When I was still a fairly new teacher, I was sharing a first/second grade class with a colleague. Each morning we had a “circle time” with children, singing songs and getting ourselves ready for what the day would hold. It takes a certain skill to talk to a group of children that age and hold their attention.
On that day this group of children’s attention was particularly hard to hold. Many of them started rolling with each other on the floor and just generally acting silly. My response was to tell them we were going to walk back out of the room and try entering again in the right way. We did that twice, but the misbehavior just became worse. We left the room a third time, and then my colleague arrived.
I was curious to see what would happen now with this much more experienced teacher. In fact, they did exactly the same thing. She was astonished, because they had never acted that way with her before. She solved the situation by simply taking them on a walk and then beginning to read them a story.
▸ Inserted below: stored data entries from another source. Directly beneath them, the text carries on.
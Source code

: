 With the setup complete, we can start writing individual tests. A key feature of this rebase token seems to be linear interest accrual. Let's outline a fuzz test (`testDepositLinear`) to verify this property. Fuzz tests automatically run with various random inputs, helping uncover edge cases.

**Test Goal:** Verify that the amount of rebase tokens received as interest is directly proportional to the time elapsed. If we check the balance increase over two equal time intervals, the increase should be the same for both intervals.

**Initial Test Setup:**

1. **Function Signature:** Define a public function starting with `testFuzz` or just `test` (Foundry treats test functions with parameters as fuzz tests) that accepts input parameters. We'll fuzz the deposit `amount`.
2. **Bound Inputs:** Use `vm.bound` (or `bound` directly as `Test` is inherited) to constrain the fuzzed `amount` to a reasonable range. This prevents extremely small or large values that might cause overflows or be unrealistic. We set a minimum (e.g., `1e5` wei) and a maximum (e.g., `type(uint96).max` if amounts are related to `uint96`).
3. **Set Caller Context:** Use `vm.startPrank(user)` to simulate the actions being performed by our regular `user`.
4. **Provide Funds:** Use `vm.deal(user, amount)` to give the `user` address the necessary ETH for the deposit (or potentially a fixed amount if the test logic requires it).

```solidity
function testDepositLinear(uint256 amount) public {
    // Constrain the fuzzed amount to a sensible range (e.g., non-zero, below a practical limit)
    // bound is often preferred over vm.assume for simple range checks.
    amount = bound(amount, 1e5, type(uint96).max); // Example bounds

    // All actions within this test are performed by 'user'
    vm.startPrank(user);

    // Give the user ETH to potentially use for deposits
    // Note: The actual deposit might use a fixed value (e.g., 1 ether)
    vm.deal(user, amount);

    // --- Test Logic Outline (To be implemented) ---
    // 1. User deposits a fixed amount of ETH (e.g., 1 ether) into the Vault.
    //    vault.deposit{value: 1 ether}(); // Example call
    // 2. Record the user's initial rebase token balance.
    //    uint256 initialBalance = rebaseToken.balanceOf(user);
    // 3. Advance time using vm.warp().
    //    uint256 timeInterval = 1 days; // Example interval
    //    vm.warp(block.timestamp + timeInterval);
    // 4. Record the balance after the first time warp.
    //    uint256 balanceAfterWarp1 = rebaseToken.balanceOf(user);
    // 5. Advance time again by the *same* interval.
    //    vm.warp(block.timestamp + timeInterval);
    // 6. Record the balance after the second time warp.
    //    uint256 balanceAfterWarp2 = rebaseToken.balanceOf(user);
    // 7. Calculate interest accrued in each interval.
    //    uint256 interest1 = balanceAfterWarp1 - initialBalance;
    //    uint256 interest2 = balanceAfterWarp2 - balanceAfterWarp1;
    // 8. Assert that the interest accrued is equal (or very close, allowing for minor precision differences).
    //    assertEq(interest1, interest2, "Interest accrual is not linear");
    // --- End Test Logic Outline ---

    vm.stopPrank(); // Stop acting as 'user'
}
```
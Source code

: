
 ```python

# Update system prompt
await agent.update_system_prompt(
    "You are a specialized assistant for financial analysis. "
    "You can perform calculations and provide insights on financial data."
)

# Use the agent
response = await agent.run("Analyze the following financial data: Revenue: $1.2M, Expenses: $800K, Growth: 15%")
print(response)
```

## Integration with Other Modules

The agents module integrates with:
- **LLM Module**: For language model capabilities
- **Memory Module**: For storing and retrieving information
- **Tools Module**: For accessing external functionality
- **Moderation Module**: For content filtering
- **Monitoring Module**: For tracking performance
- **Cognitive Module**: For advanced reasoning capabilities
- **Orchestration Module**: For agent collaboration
In the middle of the story, she put the book down and reflected with them on how unkind and out of control that behavior was. Now that they were listening, they got the message.
If I had known what I now know, I would have explained the whole situation to my colleague to prepare her. I realized that it made no difference who was there; the children had quickly formed a habit of walking in and then rolling on the floor. Children do this all the time, inventing routines and then repeating them many times. I think it is a way of experiencing memory and time. They repeat actions to keep the actions present to their minds.
My strategy of repeating our entry, therefore, because it was only mechanical, was only reinforcing their behavior, not stopping it. To change a child’s pattern requires energy, creativity, timing, and an awareness of what really engages the child’s attention.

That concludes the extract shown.